Guardtime is helping Estonia move its citizens’ health records to a database, based on blockchain technology, that nobody can mess with.
Instead of hackers merely looking at your financial data, what if they could add a million dollars to your debt?
What about $10 million?
It’s possible, Guardtime’s Mike Gault told Quartz. And not just with financial data, but with health-care records, military information and other sensitive data. Guardtime is helping Estonia move its citizens’ health records to a database, based on blockchain technology, that nobody can mess with.
While financial institutions rave about the potential for blockchain—the technology that powers bitcoin—as a way to revolutionize the financial world, it can also help keep private data secure. A blockchain is essentially a digital ledger that, thanks to some computational tricks, records every change made to it indelibly.
This means it can act as a database for health data. Whenever someone’s health records are accessed, that “event” is recorded on the blockchain, alongside what information was changed or added, Gault said. That way, the information remains both secure and tamper-proof; nobody can change it without leaving traces. Eventually, there will be a dashboard for the public to see their own health records and any changes made to them.

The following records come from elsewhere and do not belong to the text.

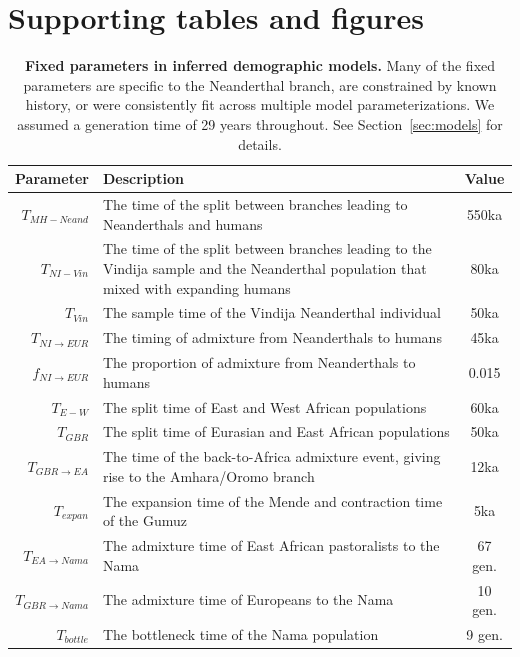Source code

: \documentclass[]{article}
\begin{document}
\section*{Supporting tables and figures}

\begin{table}[ht]
    \caption{
        \label{tab:fixed-params}
        \textbf{Fixed parameters in inferred demographic models.}
        Many of the fixed parameters are specific to the Neanderthal branch, are
        constrained by known history, or were consistently fit across multiple
        model parameterizations. We assumed a generation time of 29 years throughout.
        See Section~\ref{sec:models} for details.
    }
    \centering
    \begin{tabular}[t]{rP{8cm}c}
        \toprule
        Parameter & Description & Value \\
        \midrule
        $T_{MH-Neand}$ & The time of the split between branches leading to Neanderthals and humans & 550ka \\
        $T_{NI-Vin}$ & The time of the split between branches leading to the Vindija sample and the Neanderthal population that mixed with expanding humans & 80ka \\
        $T_{Vin}$ & The sample time of the Vindija Neanderthal individual & 50ka \\
        $T_{NI\rightarrow EUR}$ & The timing of admixture from Neanderthals to humans & 45ka \\
        $f_{NI\rightarrow EUR}$ & The proportion of admixture from Neanderthals to humans & 0.015 \\
        $T_{E-W}$ & The split time of East and West African populations & 60ka \\
        $T_{GBR}$ & The split time of Eurasian and East African populations & 50ka \\
        $T_{GBR\rightarrow EA}$ & The time of the back-to-Africa admixture event, giving rise to the Amhara/Oromo branch & 12ka \\
        $T_{expan}$ & The expansion time of the Mende and contraction time of the Gumuz & 5ka \\
        $T_{EA\rightarrow Nama}$ & The admixture time of East African pastoralists to the Nama & 67 gen. \\
        $T_{GBR\rightarrow Nama}$ & The admixture time of Europeans to the Nama & 10 gen. \\
        $T_{bottle}$ & The bottleneck time of the Nama population & 9 gen. \\
        \bottomrule
    \end{tabular}
\end{table}
\end{document}
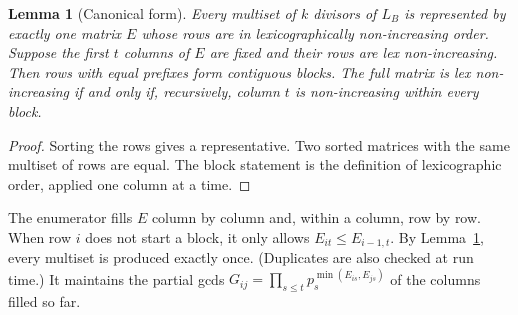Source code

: \documentclass[11pt]{article}
\newtheorem{lemma}[theorem]{Lemma}
\theoremstyle{definition}
\theoremstyle{remark}
\begin{document}
\begin{lemma}[Canonical form]\label{lem:canon}
Every multiset of $k$ divisors of $L_B$ is represented by exactly one matrix $E$ whose rows are in
lexicographically non-increasing order. Suppose the first $t$ columns of $E$ are fixed and
their rows are lex non-increasing. Then rows with equal prefixes form contiguous blocks. The
full matrix is lex non-increasing if and only if, recursively, column $t$ is non-increasing
within every block.
\end{lemma}
\begin{proof}
Sorting the rows gives a representative. Two sorted matrices with the same multiset of rows are
equal. The block statement is the definition of lexicographic order, applied one column at a
time.
\end{proof}

The enumerator fills $E$ column by column and, within a column, row by row. When row $i$ does
not start a block, it only allows $E_{it}\le E_{i-1,t}$. By Lemma~\ref{lem:canon}, every multiset
is produced exactly once. (Duplicates are also checked at run time.) It maintains the partial
gcds $G_{ij}=\prod_{s\le t}p_s^{\min(E_{is},E_{js})}$ of the columns filled so far.
\end{document}
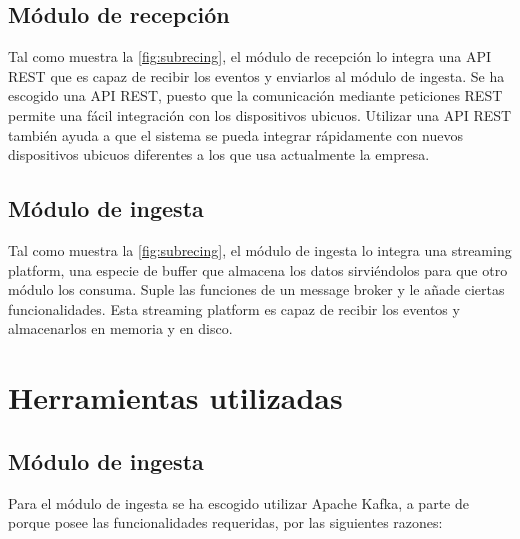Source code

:\subsection{Módulo de recepción}
Tal como muestra la \ref{fig:subrecing}, el módulo de recepción lo integra una API REST que es capaz de recibir los eventos y enviarlos al módulo de ingesta. Se ha escogido una API REST, puesto que la comunicación mediante peticiones REST permite una fácil integración con los dispositivos ubicuos. Utilizar una API REST también ayuda a que el sistema se pueda integrar rápidamente con nuevos dispositivos ubicuos diferentes a los que usa actualmente la empresa.

\subsection{Módulo de ingesta}
Tal como muestra la \ref{fig:subrecing}, el módulo de ingesta lo integra una streaming platform, una especie de buffer que almacena los datos sirviéndolos para que otro módulo los consuma. Suple las funciones de un message broker\cite{Tfg:messagebroker} y le añade ciertas funcionalidades. Esta streaming platform es capaz de recibir los eventos y almacenarlos en memoria y en disco.


\section{Herramientas utilizadas}

\subsection{Módulo de ingesta}
Para el módulo de ingesta se ha escogido utilizar Apache Kafka\cite{Tfg:kafka}, a parte de porque posee las funcionalidades requeridas, por las siguientes razones:

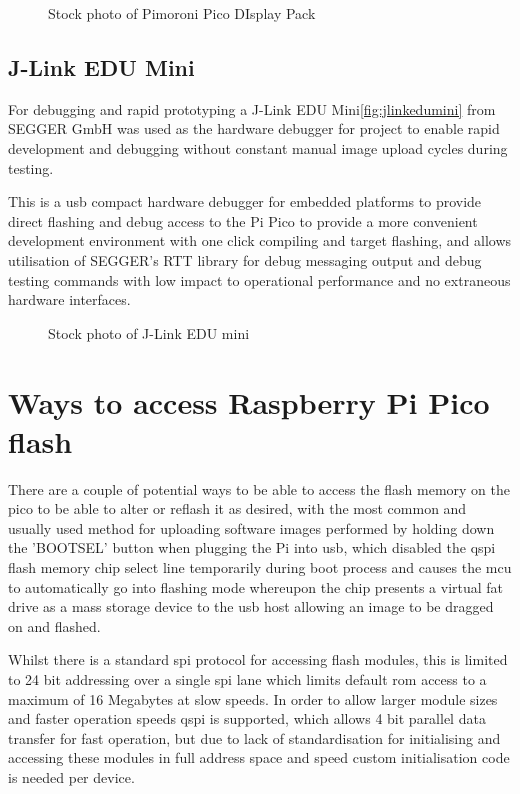 \begin{figure}[ht]
	\centering
	\caption{Stock photo of Pimoroni Pico DIsplay Pack\cite{PicoDisplayPack}}
	\label{fig:picodisplaypack}
\end{figure}
	
\clearpage
\subsection{J-Link EDU Mini}
For debugging and rapid prototyping a J-Link EDU Mini\cite{JLinkEDUMini}\autoref{fig:jlinkedumini} from SEGGER GmbH was used as the hardware debugger for project to enable rapid development and debugging without constant manual image upload cycles during testing.

This is a \gls{usb} compact hardware debugger for embedded platforms to provide direct flashing and debug access to the Pi Pico to provide a more convenient development environment with one click compiling and target flashing, and allows utilisation of SEGGER's RTT library for debug messaging output and debug testing commands with low impact to operational performance and no extraneous hardware interfaces.

\begin{figure}[ht]
	\centering
	\caption{Stock photo of J-Link EDU mini\cite{JLinkEDUMini}}
	\label{fig:jlinkedumini}
\end{figure}

\clearpage
\section{Ways to access Raspberry Pi Pico flash}

There are a couple of potential ways to be able to access the flash memory on the pico to be able to alter or reflash it as desired, with the most common and usually used method for uploading software images performed by holding down the 'BOOTSEL' button when plugging the Pi into \gls{usb}, which disabled the \gls{qspi} flash memory chip select line temporarily during boot process and causes the \gls{mcu} to automatically go into flashing mode whereupon the chip presents a virtual fat drive as a mass storage device to the \gls{usb} host allowing an image to be dragged on and flashed.

Whilst there is a standard \gls{spi} protocol for accessing flash modules, this is limited to 24 bit addressing over a single \gls{spi} lane which limits default \gls{rom} access to a maximum of 16 Megabytes at slow speeds. In order to allow larger module sizes and faster operation speeds \gls{qspi} is supported, which allows 4 bit parallel data transfer for fast operation, but due to lack of standardisation for initialising and accessing these modules in full address space and speed custom initialisation code is needed per device.

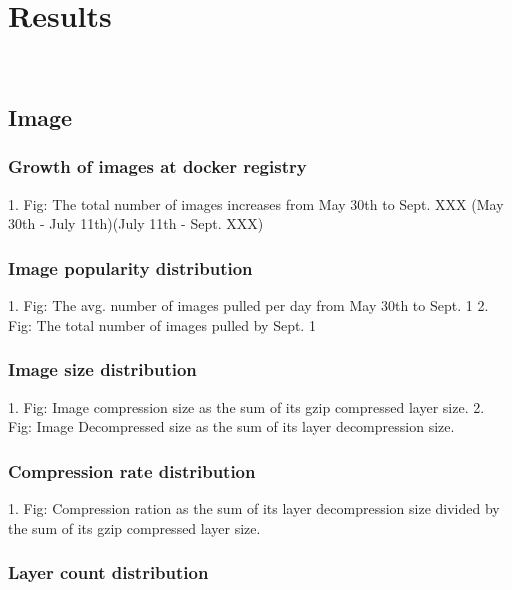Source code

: 
\section{Results}

\\

\subsection{Image}

\subsubsection{Growth  of images at docker registry}

1. Fig: The total number of images increases from May 30th to Sept. XXX (May 30th - July 11th)(July 11th - Sept. XXX)

\subsubsection{Image popularity distribution}

1. Fig: The avg. number of images pulled per day from May 30th to Sept. 1
2. Fig: The total number of images pulled by Sept. 1

\subsubsection{Image size distribution}

1. Fig: Image compression size as the sum of its gzip compressed layer size.
2. Fig: Image Decompressed size as the sum of its layer decompression size.


\subsubsection{Compression rate distribution}

1. Fig: Compression ration as the sum of its layer decompression size divided by the sum of its gzip compressed layer size.

\subsubsection{Layer count distribution}

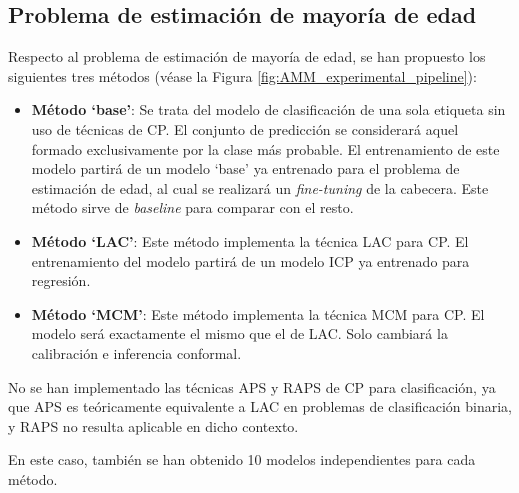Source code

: 
\subsection{Problema de estimación de mayoría de edad}

Respecto al problema de estimación de mayoría de edad, se han propuesto los siguientes tres métodos (véase la Figura \ref{fig:AMM_experimental_pipeline}): 

\begin{itemize}

    \item \textbf{Método `base'}: Se trata del modelo de clasificación de una sola etiqueta sin uso de técnicas de \acrshort{CP}. El conjunto de predicción se considerará aquel formado exclusivamente por la clase más probable. El entrenamiento de este modelo partirá de un modelo `base' ya entrenado para el problema de estimación de edad, al cual se realizará un \textit{fine-tuning} de la cabecera. Este método sirve de \textit{baseline} para comparar con el resto. 

    \item \textbf{Método `LAC'}: Este método implementa la técnica \acrshort{LAC} para \acrshort{CP}. El entrenamiento del modelo partirá de un modelo \acrshort{ICP} ya entrenado para regresión.

    \item \textbf{Método `MCM'}: Este método implementa la técnica MCM para CP. El modelo será exactamente el mismo que el de \acrshort{LAC}. Solo cambiará la calibración e inferencia conformal. 

\end{itemize} 

No se han implementado las técnicas \acrshort{APS} y \acrshort{RAPS} de \acrshort{CP} para clasificación, ya que \acrshort{APS} es teóricamente equivalente a \acrshort{LAC} en problemas de clasificación binaria, y \acrshort{RAPS} no resulta aplicable en dicho contexto.

En este caso, también se han obtenido 10 modelos independientes para cada método.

Estonia, a country that has over 1,000 digital services, is a digitally advanced society. For several years already, people have been able to access their medical records and other data online, see who else has looked at them, and grant permission to certain people (such as medical specialists) to see them.
But a blockchain will make it impossible for hackers to hide their tracks if they access or change data during an attack, and provide real-time alerts if a data breach occurs.
With traditional protection systems like firewalls, an attack may go undetected for a long time. When Target was hacked in 2013, it took the company a month to find out. The U.S. National Security Agency still has not figured out what information Edward Snowden accessed; blockchain-based security could have made his theft of data impossible without detection.
Maintaining the integrity of important data—making sure that it can’t be altered—is a key concern for governments. Some of the US’s top intelligence officials have spoken up recently about the worry that in future, hackers won’t just steal government data but manipulate it to sow distrust and cripple decision-making.
Estonia will be the first country to use blockchain this way, according to a press release issued today (March 3). Other governments are slowly warming up to blockchain technology. In Jan. 2016, a report from the U.K. Government Office of Science recommended the government start testing distributed-ledger technology (another name for it). Other countries, like Japan and Russia, are learning more about it too.